In the course of the day, there were several references to ‘the Death Star’: the four huge publishing conglomerates that now exist where twice that many major publishers existed a decade before. But the real ‘Death Star’ emerged when the topic of Google’s digitization plans for out-of-print books was on the table in the day’s last panel. Already we had heard, in an excellent presentation by John Palfrey of Harvard Law School, how 100% of a focus group of what he called ‘digital natives’ (those hitting 13-22 since the major internet wave of the late ’90s) used Google to search for information and all went to the wikipedia entry on the subject first. Though Palfrey didn’t elaborate on this at the time, the point became clear in the Google discussion when Frank Pasquale, Visiting Professor at Yale Law School, spoke of the possible consequences of putting all our searches for information in the hands of ‘proprietary black box algorithms subject to manipulation.’ Wikipedia is always the first or second entry in any Google search. The first ten are apparently all anyone looks at. Everything that gets buried by the algorithm is as good as not there. This is not how research is conducted.

Then there’s the question of all those out-of-print books. Obviously it would be to the public good to have them searchable and accessible online if only because anything not online or available through Kindle (in other words, anything not part of the Death Star of Google and Amazon) falls into the ‘here be monsters’ of off-the-map ignorance. Already Jonathan Band, a lawyer, had told us that ‘fair use’ was becoming more conducive for technological and creative appropriation, and Denise Covey of Carnegie Mellon University Libraries and Ann Wolpert of MIT Libraries had spoken about faculties pursuing an open access policy in which anything they publish can be searched and referenced online — a blow to academic publishers, but a victory for the notion that research on the internet should not be hampered by commercial considerations.

In other words, the notion of open access to all information, via the internet, of complete ‘transparency’ of provider and user, was more or less the mantra of the day. But what the Faustian bargain came to seem finally was not with the technology itself, but with giants such as Google and Amazon as the Big Brothers playing Mephistopheles, offering us the interconnected, easy access world of our dreams, but a world where we sacrifice something of our own intellectual curiosity, restlessness, and desire to see outside or beyond that black box algorithm that makes things so easily manageable for us.

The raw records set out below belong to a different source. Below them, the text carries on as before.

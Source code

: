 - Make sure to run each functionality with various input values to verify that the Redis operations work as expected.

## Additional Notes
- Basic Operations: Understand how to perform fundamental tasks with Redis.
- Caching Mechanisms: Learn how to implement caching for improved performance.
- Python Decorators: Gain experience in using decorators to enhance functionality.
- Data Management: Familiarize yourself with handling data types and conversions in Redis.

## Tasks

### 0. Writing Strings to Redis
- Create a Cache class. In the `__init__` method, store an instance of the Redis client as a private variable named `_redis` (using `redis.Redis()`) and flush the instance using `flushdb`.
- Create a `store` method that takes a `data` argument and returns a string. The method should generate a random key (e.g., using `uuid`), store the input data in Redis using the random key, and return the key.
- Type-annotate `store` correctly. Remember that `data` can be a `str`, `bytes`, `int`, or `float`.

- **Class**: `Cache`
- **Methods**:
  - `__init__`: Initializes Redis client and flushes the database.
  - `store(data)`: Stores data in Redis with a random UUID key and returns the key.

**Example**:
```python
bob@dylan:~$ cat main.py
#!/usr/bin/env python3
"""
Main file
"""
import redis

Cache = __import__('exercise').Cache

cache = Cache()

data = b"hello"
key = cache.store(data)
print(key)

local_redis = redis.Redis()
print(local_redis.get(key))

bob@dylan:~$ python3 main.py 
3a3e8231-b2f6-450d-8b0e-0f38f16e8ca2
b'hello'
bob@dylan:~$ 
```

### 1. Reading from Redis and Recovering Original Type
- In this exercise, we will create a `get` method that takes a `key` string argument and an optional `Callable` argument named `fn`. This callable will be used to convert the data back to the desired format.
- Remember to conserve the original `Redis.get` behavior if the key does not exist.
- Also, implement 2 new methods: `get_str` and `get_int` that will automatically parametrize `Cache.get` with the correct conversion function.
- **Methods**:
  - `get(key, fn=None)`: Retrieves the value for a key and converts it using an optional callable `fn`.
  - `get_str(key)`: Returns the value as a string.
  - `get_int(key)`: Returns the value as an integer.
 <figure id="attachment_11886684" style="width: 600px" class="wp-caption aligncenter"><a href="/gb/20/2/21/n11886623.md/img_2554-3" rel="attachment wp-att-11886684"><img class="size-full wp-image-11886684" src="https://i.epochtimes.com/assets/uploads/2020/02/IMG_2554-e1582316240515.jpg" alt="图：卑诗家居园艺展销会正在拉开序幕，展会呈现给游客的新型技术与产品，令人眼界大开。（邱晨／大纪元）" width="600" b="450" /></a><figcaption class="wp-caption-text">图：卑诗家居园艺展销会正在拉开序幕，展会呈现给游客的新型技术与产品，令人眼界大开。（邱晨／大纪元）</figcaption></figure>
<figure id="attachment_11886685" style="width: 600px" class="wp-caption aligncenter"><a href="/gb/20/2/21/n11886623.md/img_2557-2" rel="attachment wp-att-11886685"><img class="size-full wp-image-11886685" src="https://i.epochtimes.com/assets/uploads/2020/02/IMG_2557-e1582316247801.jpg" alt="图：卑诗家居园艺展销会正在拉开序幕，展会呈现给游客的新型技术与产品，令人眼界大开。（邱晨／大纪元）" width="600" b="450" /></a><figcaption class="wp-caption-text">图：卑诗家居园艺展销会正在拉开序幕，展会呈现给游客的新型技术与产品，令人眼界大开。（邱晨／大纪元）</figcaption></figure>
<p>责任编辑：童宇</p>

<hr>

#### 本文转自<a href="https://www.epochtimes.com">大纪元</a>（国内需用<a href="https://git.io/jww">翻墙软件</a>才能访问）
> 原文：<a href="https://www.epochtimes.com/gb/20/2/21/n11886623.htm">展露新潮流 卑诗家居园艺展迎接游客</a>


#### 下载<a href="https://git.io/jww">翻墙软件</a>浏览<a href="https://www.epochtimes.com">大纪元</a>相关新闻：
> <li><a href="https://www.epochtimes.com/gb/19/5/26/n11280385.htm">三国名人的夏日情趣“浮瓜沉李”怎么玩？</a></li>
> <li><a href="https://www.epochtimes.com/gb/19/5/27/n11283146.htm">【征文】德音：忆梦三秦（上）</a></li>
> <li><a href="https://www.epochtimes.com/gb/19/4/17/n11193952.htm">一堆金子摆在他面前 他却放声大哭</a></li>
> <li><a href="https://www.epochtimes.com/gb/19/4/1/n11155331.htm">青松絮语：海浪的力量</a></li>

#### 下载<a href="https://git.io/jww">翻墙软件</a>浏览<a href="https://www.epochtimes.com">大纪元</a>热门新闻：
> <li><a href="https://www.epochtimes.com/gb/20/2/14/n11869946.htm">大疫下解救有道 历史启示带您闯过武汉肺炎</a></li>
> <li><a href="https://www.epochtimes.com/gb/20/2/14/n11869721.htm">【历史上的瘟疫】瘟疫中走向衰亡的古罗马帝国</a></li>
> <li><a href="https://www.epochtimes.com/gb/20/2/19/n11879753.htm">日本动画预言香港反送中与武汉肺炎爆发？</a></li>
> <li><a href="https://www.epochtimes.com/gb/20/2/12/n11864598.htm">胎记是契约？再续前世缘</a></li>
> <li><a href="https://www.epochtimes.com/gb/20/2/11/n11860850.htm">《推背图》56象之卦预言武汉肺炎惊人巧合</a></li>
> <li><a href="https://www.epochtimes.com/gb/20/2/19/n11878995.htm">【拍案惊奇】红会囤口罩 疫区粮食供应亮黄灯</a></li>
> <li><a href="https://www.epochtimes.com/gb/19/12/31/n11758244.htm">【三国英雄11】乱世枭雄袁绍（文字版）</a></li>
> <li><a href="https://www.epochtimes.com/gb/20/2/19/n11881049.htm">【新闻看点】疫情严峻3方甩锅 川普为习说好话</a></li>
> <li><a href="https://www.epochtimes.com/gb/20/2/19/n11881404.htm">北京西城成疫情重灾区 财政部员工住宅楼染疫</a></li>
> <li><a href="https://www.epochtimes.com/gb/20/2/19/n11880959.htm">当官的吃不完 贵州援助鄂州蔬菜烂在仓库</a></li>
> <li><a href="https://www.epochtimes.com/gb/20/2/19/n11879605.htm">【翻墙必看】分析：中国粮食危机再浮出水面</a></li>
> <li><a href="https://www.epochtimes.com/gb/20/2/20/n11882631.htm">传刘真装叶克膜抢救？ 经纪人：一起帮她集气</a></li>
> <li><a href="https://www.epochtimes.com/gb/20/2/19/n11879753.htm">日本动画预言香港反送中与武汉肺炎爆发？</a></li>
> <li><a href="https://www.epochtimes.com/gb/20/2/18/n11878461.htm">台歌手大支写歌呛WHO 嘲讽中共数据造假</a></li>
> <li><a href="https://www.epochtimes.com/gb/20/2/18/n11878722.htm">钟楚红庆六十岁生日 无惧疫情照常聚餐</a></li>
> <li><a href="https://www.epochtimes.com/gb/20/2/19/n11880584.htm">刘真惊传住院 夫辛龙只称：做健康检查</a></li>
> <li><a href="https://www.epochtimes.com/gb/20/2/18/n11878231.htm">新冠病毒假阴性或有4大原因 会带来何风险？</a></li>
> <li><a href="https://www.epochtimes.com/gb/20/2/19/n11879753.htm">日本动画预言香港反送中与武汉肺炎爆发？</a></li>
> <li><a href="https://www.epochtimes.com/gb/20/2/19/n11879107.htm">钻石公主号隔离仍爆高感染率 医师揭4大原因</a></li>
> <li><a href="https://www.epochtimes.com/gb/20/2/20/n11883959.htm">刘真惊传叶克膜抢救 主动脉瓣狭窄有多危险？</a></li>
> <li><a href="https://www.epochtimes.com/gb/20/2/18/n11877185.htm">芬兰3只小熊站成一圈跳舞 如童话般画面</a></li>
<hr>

Think about how Wolpert pointed out that what made the MIT professors move for Open Access was their realization that, in the world of electronic text, libraries only ‘lease’ access to online work, rather than owning it like all those printed copies they store in perpetuity. If something happens to the provider or to the lease, all that material is no longer available. And now the publishing world seems poised to turn over all electronic control of out-of-print materials to Google to broker for us, and to disseminate to us according to its lights. As Brewster Kahle, co-founder of the Internet Archive, urged us to consider, there are alternatives. But as Ann Okerson, of Yale Libraries, said at the end of the final panel with a kind of ‘fait accompli’ finality: if Google accomplishes this digitization, the students and users of libraries at Yale will simply want access to it, and her job will be to work with it, not fight it.

But it was all right, everything was all right, the struggle was finished. He had won the victory over himself. He loved Big Brother.’